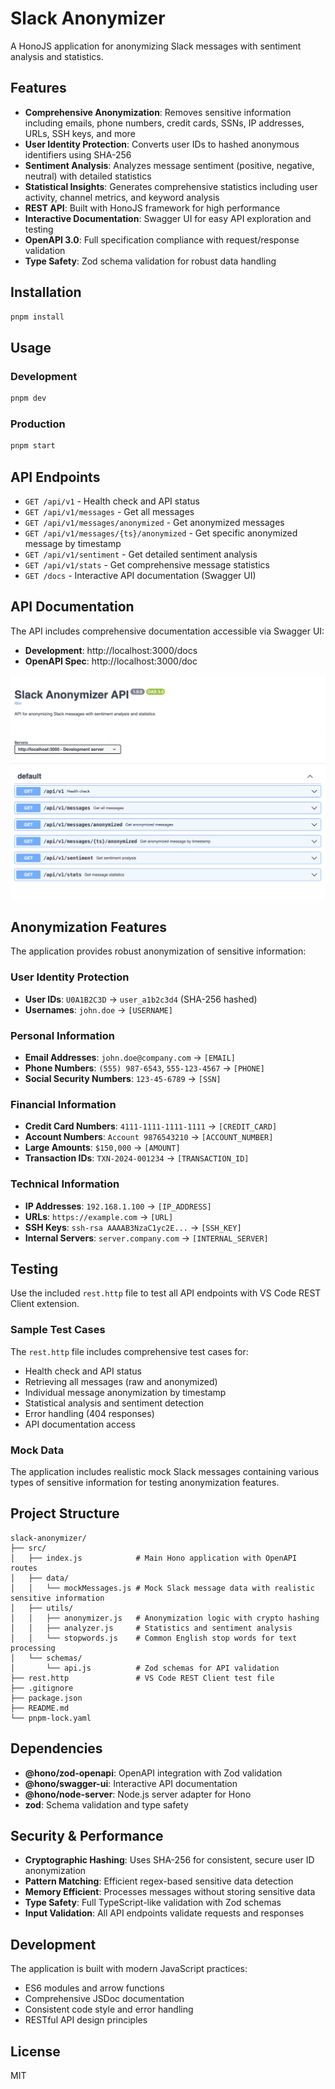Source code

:# Slack Anonymizer

A HonoJS application for anonymizing Slack messages with sentiment analysis and statistics.

## Features

- **Comprehensive Anonymization**: Removes sensitive information including emails, phone numbers, credit cards, SSNs, IP addresses, URLs, SSH keys, and more
- **User Identity Protection**: Converts user IDs to hashed anonymous identifiers using SHA-256
- **Sentiment Analysis**: Analyzes message sentiment (positive, negative, neutral) with detailed statistics
- **Statistical Insights**: Generates comprehensive statistics including user activity, channel metrics, and keyword analysis
- **REST API**: Built with HonoJS framework for high performance
- **Interactive Documentation**: Swagger UI for easy API exploration and testing
- **OpenAPI 3.0**: Full specification compliance with request/response validation
- **Type Safety**: Zod schema validation for robust data handling

## Installation

```bash
pnpm install
```

## Usage

### Development

```bash
pnpm dev
```

### Production

```bash
pnpm start
```

## API Endpoints

- `GET /api/v1` - Health check and API status
- `GET /api/v1/messages` - Get all messages
- `GET /api/v1/messages/anonymized` - Get anonymized messages
- `GET /api/v1/messages/{ts}/anonymized` - Get specific anonymized message by timestamp
- `GET /api/v1/sentiment` - Get detailed sentiment analysis
- `GET /api/v1/stats` - Get comprehensive message statistics
- `GET /docs` - Interactive API documentation (Swagger UI)

## API Documentation

The API includes comprehensive documentation accessible via Swagger UI:

- **Development**: http://localhost:3000/docs
- **OpenAPI Spec**: http://localhost:3000/doc

![Swagger UI Interface](SwaggerScreenshot.png)

## Anonymization Features

The application provides robust anonymization of sensitive information:

### User Identity Protection

- **User IDs**: `U0A1B2C3D` → `user_a1b2c3d4` (SHA-256 hashed)
- **Usernames**: `john.doe` → `[USERNAME]`

### Personal Information

- **Email Addresses**: `john.doe@company.com` → `[EMAIL]`
- **Phone Numbers**: `(555) 987-6543`, `555-123-4567` → `[PHONE]`
- **Social Security Numbers**: `123-45-6789` → `[SSN]`

### Financial Information

- **Credit Card Numbers**: `4111-1111-1111-1111` → `[CREDIT_CARD]`
- **Account Numbers**: `Account 9876543210` → `[ACCOUNT_NUMBER]`
- **Large Amounts**: `$150,000` → `[AMOUNT]`
- **Transaction IDs**: `TXN-2024-001234` → `[TRANSACTION_ID]`

### Technical Information

- **IP Addresses**: `192.168.1.100` → `[IP_ADDRESS]`
- **URLs**: `https://example.com` → `[URL]`
- **SSH Keys**: `ssh-rsa AAAAB3NzaC1yc2E...` → `[SSH_KEY]`
- **Internal Servers**: `server.company.com` → `[INTERNAL_SERVER]`

## Testing

Use the included `rest.http` file to test all API endpoints with VS Code REST Client extension.

### Sample Test Cases

The `rest.http` file includes comprehensive test cases for:

- Health check and API status
- Retrieving all messages (raw and anonymized)
- Individual message anonymization by timestamp
- Statistical analysis and sentiment detection
- Error handling (404 responses)
- API documentation access

### Mock Data

The application includes realistic mock Slack messages containing various types of sensitive information for testing anonymization features.

## Project Structure

```
slack-anonymizer/
├── src/
│   ├── index.js            # Main Hono application with OpenAPI routes
│   ├── data/
│   │   └── mockMessages.js # Mock Slack message data with realistic sensitive information
│   ├── utils/
│   │   ├── anonymizer.js   # Anonymization logic with crypto hashing
│   │   ├── analyzer.js     # Statistics and sentiment analysis
│   │   └── stopwords.js    # Common English stop words for text processing
│   └── schemas/
│       └── api.js          # Zod schemas for API validation
├── rest.http               # VS Code REST Client test file
├── .gitignore
├── package.json
├── README.md
└── pnpm-lock.yaml
```

## Dependencies

- **@hono/zod-openapi**: OpenAPI integration with Zod validation
- **@hono/swagger-ui**: Interactive API documentation
- **@hono/node-server**: Node.js server adapter for Hono
- **zod**: Schema validation and type safety

## Security & Performance

- **Cryptographic Hashing**: Uses SHA-256 for consistent, secure user ID anonymization
- **Pattern Matching**: Efficient regex-based sensitive data detection
- **Memory Efficient**: Processes messages without storing sensitive data
- **Type Safety**: Full TypeScript-like validation with Zod schemas
- **Input Validation**: All API endpoints validate requests and responses

## Development

The application is built with modern JavaScript practices:

- ES6 modules and arrow functions
- Comprehensive JSDoc documentation
- Consistent code style and error handling
- RESTful API design principles

## License

MIT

* What is needed: If a line of the entries contains "Full", it counts; give the total of such lines and nothing more.

* Written solution: 2